**What this task involves**
Reproduce the entries shown below only from the line with "representation is inconsistent" down to the line with "latter being specific", keeping both end lines and copying each one exactly.

Items from a data source:
• • •

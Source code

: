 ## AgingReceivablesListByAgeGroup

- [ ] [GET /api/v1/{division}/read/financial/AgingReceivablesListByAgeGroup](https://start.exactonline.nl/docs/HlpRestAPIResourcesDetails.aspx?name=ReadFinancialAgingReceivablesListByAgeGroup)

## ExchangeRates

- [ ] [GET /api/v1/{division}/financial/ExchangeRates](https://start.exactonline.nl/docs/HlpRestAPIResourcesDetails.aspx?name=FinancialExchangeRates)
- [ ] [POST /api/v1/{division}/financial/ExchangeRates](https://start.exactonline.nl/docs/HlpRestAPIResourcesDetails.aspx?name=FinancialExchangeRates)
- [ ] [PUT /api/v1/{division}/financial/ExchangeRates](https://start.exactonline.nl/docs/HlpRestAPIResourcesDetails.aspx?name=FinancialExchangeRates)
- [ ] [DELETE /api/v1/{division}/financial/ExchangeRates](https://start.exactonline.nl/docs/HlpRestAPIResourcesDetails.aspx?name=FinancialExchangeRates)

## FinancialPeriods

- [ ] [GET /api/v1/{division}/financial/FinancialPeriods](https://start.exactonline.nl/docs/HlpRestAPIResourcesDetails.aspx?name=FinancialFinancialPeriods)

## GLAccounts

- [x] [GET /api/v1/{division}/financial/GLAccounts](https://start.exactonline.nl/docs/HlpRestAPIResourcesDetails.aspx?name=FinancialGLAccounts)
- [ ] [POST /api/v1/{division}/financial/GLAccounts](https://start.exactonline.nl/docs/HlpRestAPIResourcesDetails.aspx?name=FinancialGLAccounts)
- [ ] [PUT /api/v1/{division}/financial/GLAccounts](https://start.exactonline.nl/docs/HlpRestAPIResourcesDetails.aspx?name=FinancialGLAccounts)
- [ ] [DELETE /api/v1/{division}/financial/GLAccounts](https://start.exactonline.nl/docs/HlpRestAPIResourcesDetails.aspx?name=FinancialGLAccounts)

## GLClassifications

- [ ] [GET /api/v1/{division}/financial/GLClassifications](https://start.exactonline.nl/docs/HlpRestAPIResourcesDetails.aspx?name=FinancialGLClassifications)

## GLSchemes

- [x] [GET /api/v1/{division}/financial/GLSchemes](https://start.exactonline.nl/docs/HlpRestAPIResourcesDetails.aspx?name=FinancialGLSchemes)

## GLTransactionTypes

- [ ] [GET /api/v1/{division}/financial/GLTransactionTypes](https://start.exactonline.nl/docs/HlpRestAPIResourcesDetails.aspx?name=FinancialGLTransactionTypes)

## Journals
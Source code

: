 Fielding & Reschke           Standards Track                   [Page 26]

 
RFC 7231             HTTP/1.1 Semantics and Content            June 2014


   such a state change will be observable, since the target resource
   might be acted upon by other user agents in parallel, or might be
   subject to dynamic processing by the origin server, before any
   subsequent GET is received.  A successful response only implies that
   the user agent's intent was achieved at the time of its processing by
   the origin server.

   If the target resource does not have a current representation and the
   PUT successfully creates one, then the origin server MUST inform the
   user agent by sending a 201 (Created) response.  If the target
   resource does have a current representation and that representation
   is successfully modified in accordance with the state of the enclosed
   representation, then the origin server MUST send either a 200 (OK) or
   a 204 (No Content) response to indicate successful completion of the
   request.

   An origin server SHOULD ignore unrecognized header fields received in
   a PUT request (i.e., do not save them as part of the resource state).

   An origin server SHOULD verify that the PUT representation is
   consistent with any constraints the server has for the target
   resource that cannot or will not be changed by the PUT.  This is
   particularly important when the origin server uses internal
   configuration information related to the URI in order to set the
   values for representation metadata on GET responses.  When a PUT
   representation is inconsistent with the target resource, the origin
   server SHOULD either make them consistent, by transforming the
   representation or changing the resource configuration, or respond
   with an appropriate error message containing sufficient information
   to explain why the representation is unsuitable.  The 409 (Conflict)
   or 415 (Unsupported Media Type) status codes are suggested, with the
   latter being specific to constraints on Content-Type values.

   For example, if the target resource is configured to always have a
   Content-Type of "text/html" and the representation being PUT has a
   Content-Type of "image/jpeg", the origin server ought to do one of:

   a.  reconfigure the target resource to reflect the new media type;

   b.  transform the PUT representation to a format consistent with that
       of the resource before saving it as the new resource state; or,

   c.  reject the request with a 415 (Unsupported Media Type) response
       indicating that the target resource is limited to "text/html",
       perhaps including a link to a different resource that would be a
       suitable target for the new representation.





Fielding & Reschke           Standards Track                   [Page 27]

• • •

**Response box**
   representation is inconsistent with the target resource, the origin
   server SHOULD either make them consistent, by transforming the
   representation or changing the resource configuration, or respond
   with an appropriate error message containing sufficient information
   to explain why the representation is unsuitable.  The 409 (Conflict)
   or 415 (Unsupported Media Type) status codes are suggested, with the
   latter being specific to constraints on Content-Type values.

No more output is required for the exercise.